• Work item: The answer should consist of all the records, written out word for word.

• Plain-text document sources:
● ● ●
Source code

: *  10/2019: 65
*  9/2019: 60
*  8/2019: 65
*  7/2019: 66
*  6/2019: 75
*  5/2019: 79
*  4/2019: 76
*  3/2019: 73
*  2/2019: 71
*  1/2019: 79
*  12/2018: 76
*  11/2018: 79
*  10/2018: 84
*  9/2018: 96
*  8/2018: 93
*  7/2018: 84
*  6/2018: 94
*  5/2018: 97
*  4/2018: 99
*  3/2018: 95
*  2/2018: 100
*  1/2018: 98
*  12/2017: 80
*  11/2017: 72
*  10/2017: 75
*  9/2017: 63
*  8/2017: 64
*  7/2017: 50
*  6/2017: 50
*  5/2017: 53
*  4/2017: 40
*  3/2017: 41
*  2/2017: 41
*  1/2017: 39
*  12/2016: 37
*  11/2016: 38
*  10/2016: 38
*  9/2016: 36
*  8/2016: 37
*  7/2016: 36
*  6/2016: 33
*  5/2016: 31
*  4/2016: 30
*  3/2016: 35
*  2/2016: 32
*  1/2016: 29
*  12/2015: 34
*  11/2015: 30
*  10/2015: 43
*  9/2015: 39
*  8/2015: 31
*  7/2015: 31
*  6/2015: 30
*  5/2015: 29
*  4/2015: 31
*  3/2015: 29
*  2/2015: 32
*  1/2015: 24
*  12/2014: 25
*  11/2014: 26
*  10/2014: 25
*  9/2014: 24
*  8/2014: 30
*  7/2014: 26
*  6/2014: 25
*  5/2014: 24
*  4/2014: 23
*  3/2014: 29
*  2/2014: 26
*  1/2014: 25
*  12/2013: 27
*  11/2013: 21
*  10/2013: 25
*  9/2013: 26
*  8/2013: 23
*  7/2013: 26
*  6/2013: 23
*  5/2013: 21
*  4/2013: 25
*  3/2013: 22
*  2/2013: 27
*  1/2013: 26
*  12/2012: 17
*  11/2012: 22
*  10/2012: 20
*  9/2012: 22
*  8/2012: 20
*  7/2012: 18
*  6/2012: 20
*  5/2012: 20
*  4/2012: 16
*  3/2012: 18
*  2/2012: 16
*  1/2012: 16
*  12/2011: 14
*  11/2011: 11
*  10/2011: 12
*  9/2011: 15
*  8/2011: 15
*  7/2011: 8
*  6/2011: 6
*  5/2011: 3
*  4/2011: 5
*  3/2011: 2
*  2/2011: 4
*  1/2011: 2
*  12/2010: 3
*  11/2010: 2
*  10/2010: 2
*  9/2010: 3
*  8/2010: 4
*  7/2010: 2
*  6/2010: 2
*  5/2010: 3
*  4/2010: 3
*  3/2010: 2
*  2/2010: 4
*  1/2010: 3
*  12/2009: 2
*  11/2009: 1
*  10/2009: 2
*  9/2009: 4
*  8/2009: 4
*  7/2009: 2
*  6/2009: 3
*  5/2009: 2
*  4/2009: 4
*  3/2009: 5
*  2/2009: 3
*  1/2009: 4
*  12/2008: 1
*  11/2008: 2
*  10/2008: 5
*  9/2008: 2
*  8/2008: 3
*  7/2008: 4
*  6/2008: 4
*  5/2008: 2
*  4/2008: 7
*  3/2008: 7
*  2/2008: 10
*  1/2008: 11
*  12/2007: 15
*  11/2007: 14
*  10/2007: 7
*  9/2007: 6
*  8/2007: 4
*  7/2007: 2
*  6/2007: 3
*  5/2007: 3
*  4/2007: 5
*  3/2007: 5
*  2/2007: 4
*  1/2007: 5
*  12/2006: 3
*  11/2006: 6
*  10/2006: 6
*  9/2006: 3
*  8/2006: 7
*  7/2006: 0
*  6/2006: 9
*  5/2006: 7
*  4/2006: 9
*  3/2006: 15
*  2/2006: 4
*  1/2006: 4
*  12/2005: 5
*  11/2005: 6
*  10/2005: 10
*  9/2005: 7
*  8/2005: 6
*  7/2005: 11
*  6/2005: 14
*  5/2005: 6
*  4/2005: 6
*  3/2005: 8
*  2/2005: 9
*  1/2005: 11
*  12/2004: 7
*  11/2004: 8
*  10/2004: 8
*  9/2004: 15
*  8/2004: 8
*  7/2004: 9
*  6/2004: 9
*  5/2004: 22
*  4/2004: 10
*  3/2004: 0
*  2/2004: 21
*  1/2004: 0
● ● ●
• Result:
Source code

: *  10/2019: 65
*  9/2019: 60
*  8/2019: 65
*  7/2019: 66
*  6/2019: 75
*  5/2019: 79
*  4/2019: 76
*  3/2019: 73
*  2/2019: 71
*  1/2019: 79
*  12/2018: 76
*  11/2018: 79
*  10/2018: 84
*  9/2018: 96
*  8/2018: 93
*  7/2018: 84
*  6/2018: 94
*  5/2018: 97
*  4/2018: 99
*  3/2018: 95
*  2/2018: 100
*  1/2018: 98
*  12/2017: 80
*  11/2017: 72
*  10/2017: 75
*  9/2017: 63
*  8/2017: 64
*  7/2017: 50
*  6/2017: 50
*  5/2017: 53
*  4/2017: 40
*  3/2017: 41
*  2/2017: 41
*  1/2017: 39
*  12/2016: 37
*  11/2016: 38
*  10/2016: 38
*  9/2016: 36
*  8/2016: 37
*  7/2016: 36
*  6/2016: 33
*  5/2016: 31
*  4/2016: 30
*  3/2016: 35
*  2/2016: 32
*  1/2016: 29
*  12/2015: 34
*  11/2015: 30
*  10/2015: 43
*  9/2015: 39
*  8/2015: 31
*  7/2015: 31
*  6/2015: 30
*  5/2015: 29
*  4/2015: 31
*  3/2015: 29
*  2/2015: 32
*  1/2015: 24
*  12/2014: 25
*  11/2014: 26
*  10/2014: 25
*  9/2014: 24
*  8/2014: 30
*  7/2014: 26
*  6/2014: 25
*  5/2014: 24
*  4/2014: 23
*  3/2014: 29
*  2/2014: 26
*  1/2014: 25
*  12/2013: 27
*  11/2013: 21
*  10/2013: 25
*  9/2013: 26
*  8/2013: 23
*  7/2013: 26
*  6/2013: 23
*  5/2013: 21
*  4/2013: 25
*  3/2013: 22
*  2/2013: 27
*  1/2013: 26
*  12/2012: 17
*  11/2012: 22
*  10/2012: 20
*  9/2012: 22
*  8/2012: 20
*  7/2012: 18
*  6/2012: 20
*  5/2012: 20
*  4/2012: 16
*  3/2012: 18
*  2/2012: 16
*  1/2012: 16
*  12/2011: 14
*  11/2011: 11
*  10/2011: 12
*  9/2011: 15
*  8/2011: 15
*  7/2011: 8
*  6/2011: 6
*  5/2011: 3
*  4/2011: 5
*  3/2011: 2
*  2/2011: 4
*  1/2011: 2
*  12/2010: 3
*  11/2010: 2
*  10/2010: 2
*  9/2010: 3
*  8/2010: 4
*  7/2010: 2
*  6/2010: 2
*  5/2010: 3
*  4/2010: 3
*  3/2010: 2
*  2/2010: 4
*  1/2010: 3
*  12/2009: 2
*  11/2009: 1
*  10/2009: 2
*  9/2009: 4
*  8/2009: 4
*  7/2009: 2
*  6/2009: 3
*  5/2009: 2
*  4/2009: 4
*  3/2009: 5
*  2/2009: 3
*  1/2009: 4
*  12/2008: 1
*  11/2008: 2
*  10/2008: 5
*  9/2008: 2
*  8/2008: 3
*  7/2008: 4
*  6/2008: 4
*  5/2008: 2
*  4/2008: 7
*  3/2008: 7
*  2/2008: 10
*  1/2008: 11
*  12/2007: 15
*  11/2007: 14
*  10/2007: 7
*  9/2007: 6
*  8/2007: 4
*  7/2007: 2
*  6/2007: 3
*  5/2007: 3
*  4/2007: 5
*  3/2007: 5
*  2/2007: 4
*  1/2007: 5
*  12/2006: 3
*  11/2006: 6
*  10/2006: 6
*  9/2006: 3
*  8/2006: 7
*  7/2006: 0
*  6/2006: 9
*  5/2006: 7
*  4/2006: 9
*  3/2006: 15
*  2/2006: 4
*  1/2006: 4
*  12/2005: 5
*  11/2005: 6
*  10/2005: 10
*  9/2005: 7
*  8/2005: 6
*  7/2005: 11
*  6/2005: 14
*  5/2005: 6
*  4/2005: 6
*  3/2005: 8
*  2/2005: 9
*  1/2005: 11
*  12/2004: 7
*  11/2004: 8
*  10/2004: 8
*  9/2004: 15
*  8/2004: 8
*  7/2004: 9
*  6/2004: 9
*  5/2004: 22
*  4/2004: 10
*  3/2004: 0
*  2/2004: 21
*  1/2004: 0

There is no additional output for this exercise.